Минин послал за келарем Троице-Сергиева монастыря Авраамием Палицыным, имевшим большое влияние на казаков. Палицыну с большим трудом удалось уговорить казаков продолжить бой. Следует отметить, что Ходкевич не сумел воспользоваться моментом, поскольку он попытался провезти свой обоз с продовольствием в Кремль, но сотни повозок создали пробки в тесных и кривых улицах Замоскворечья.
Затем Палицын переправился через Москву-реку и направился в табор к казакам, расположенный у Яузских ворот. Там казаки преспокойно пьянствовали и играли в зернь. Палицын их уговорил, видимо, рассказав о каком-то чуде Сергия Радонежского. Во всяком случае, казаки с криком «Сергиев! Сергиев!» в конном строю переправились через Москву-реку в Замоскворечье и ударили в правый фланг поляков.
Дело шло к вечеру, но битва по-прежнему шла с переменным успехом. Чтобы переломить ситуацию, Пожарский дал Кузьме Минину три сотни отборных дворян и приказал атаковать конную и пешую польские роты, стоявшие у Красных ворот. Поляки, увидев русскую конницу, бросились бежать, не приняв боя. Увидев бегущих, начали отступать и соседние роты.

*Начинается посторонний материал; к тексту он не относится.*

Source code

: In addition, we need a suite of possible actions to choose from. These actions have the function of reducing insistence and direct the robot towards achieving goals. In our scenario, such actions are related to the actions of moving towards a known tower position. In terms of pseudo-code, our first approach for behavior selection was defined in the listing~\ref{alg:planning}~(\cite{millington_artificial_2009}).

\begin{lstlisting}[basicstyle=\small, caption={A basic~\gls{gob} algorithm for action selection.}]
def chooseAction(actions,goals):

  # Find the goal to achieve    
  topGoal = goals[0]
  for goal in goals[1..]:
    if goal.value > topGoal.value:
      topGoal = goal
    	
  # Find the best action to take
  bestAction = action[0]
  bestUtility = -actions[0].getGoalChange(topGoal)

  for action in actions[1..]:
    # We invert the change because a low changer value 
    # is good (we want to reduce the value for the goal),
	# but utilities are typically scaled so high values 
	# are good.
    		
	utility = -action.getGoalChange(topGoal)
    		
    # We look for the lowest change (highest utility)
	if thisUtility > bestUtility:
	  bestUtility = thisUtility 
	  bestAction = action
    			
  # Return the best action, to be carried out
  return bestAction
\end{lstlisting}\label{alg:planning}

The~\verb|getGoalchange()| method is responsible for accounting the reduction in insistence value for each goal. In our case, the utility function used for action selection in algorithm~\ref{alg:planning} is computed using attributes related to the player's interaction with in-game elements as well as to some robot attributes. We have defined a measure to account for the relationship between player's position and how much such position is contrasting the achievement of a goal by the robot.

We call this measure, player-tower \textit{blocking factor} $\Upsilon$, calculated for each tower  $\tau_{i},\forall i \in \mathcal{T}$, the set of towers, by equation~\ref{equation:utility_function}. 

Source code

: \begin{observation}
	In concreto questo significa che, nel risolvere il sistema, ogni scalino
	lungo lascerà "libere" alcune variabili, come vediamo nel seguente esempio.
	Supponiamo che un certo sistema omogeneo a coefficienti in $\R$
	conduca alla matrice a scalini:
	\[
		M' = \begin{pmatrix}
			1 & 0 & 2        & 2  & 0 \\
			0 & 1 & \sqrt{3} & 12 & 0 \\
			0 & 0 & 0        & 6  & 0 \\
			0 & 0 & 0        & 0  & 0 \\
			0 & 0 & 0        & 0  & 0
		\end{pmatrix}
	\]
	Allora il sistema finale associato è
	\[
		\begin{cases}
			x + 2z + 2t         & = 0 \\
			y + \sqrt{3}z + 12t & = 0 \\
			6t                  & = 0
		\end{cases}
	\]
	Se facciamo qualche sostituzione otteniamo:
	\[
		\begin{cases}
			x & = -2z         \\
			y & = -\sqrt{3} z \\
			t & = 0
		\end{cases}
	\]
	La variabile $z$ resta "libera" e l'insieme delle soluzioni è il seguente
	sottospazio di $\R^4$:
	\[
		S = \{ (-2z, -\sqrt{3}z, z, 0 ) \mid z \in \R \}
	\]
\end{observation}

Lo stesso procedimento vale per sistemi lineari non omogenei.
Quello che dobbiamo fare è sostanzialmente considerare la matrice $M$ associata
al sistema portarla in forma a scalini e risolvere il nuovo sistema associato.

В свою очередь, казаки и стрельцы Пожарского перешли в наступление в Замоскворечье. Бросив обоз, гетман Ходкевич отступил, всеми силами стараясь сохранить боеспособность хотя бы части своих войск. Первоначально поляки отошли к Донскому монастырю, а глубокой ночью перешли на Воробьевы горы. Там гетман простоял два дня. В Кремль Ходкевич послал лазутчика с грамотой, в которой просил осажденных подождать три недели, после чего обещал вернуться с большим войском. Свой уход гетман оправдывал большими потерями, у него-де осталось всего 400 человек конницы (о пехоте там не говорилось). После чего остатки войска Яна Карла Ходкевича двинулись на запад по Смоленской дороге. Русские их не преследовали.
Глава 13. Казацкий мятеж в Москве
Поражение Ходкевича не сплотило ополчения, а, наоборот, начались новые ссоры. Боярин Трубецкой требовал подчинения от Пожарского и Минина. Они-де должны были являться к нему в стан за приказаниями. Ведь князь Пожарский не бегал за боярством в Тушино и так и остался стольником. Те же помнили Ляпунова, да и не собирались подчиняться проходимцу.
В начале сентября 1612 г. среди казаков пошли разговоры, что надо уезжать из-под Москвы и отправляться гулять по северным русским городам. Заводчики кричали, что казаки голодны, раздеты и разуты и не могут стоять в осаде, а под Москвой пусть богатые дворяне остаются.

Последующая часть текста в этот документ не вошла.